___ Data supplied ___
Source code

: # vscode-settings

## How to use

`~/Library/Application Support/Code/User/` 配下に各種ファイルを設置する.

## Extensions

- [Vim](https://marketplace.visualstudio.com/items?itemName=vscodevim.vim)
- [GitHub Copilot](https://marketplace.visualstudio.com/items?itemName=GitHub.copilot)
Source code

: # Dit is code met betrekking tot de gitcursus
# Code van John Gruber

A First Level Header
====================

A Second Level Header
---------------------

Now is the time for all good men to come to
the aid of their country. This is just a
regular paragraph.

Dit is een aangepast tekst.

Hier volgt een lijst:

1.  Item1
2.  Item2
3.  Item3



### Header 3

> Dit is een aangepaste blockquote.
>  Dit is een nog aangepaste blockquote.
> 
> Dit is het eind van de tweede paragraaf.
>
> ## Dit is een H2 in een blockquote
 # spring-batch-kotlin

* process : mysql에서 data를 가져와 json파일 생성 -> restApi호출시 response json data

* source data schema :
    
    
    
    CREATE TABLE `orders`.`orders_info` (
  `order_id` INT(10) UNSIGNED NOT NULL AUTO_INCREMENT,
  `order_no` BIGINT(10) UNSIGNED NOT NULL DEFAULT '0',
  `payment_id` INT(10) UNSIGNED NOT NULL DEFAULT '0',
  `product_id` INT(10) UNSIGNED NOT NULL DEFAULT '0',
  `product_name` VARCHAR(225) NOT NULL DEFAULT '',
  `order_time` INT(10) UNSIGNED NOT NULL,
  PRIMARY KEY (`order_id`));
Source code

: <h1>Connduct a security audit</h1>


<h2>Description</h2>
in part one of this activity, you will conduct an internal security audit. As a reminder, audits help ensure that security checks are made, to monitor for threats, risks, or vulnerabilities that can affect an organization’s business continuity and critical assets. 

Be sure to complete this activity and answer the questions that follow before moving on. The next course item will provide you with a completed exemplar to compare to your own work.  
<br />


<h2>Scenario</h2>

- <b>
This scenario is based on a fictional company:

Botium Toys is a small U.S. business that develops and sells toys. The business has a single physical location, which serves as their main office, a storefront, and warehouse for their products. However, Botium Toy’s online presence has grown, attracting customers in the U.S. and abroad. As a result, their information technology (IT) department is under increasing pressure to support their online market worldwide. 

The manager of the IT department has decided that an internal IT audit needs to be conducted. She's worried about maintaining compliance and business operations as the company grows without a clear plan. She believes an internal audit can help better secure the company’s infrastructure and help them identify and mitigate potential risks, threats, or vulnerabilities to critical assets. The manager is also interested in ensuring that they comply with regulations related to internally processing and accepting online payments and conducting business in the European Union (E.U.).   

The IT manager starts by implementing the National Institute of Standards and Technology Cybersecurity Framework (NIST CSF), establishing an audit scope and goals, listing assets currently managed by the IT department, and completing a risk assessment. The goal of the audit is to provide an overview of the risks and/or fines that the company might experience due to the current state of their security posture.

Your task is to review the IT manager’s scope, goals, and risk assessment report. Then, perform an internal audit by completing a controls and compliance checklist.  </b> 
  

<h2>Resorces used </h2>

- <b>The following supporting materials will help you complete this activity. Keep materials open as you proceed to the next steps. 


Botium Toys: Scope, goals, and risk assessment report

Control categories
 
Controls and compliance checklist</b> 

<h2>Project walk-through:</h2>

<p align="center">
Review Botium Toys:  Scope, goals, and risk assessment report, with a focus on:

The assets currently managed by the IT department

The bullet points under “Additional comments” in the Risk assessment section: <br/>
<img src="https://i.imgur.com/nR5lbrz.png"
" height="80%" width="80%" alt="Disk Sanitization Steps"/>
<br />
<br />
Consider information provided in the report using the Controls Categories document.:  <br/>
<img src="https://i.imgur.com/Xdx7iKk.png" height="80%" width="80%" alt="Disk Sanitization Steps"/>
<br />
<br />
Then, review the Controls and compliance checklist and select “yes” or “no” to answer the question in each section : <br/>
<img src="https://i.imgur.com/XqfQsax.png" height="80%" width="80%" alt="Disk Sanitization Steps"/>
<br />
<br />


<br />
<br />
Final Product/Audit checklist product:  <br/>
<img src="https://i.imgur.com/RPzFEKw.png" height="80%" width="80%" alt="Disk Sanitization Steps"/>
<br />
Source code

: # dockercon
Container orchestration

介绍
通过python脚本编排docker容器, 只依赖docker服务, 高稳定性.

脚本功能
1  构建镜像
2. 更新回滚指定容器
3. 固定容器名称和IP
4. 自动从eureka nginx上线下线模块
___
What to do:
Could you retype exactly the lines above, starting at the line that contains "## How to use" and ending at the line that contains "response json data", and nothing more?

Output for this exercise:
## How to use

`~/Library/Application Support/Code/User/` 配下に各種ファイルを設置する.

## Extensions

- [Vim](https://marketplace.visualstudio.com/items?itemName=vscodevim.vim)
- [GitHub Copilot](https://marketplace.visualstudio.com/items?itemName=GitHub.copilot)
Source code

: # Dit is code met betrekking tot de gitcursus
# Code van John Gruber

A First Level Header
====================

A Second Level Header
---------------------

Now is the time for all good men to come to
the aid of their country. This is just a
regular paragraph.

Dit is een aangepast tekst.

Hier volgt een lijst:

1.  Item1
2.  Item2
3.  Item3



### Header 3

> Dit is een aangepaste blockquote.
>  Dit is een nog aangepaste blockquote.
> 
> Dit is het eind van de tweede paragraaf.
>
> ## Dit is een H2 in een blockquote
 # spring-batch-kotlin

* process : mysql에서 data를 가져와 json파일 생성 -> restApi호출시 response json data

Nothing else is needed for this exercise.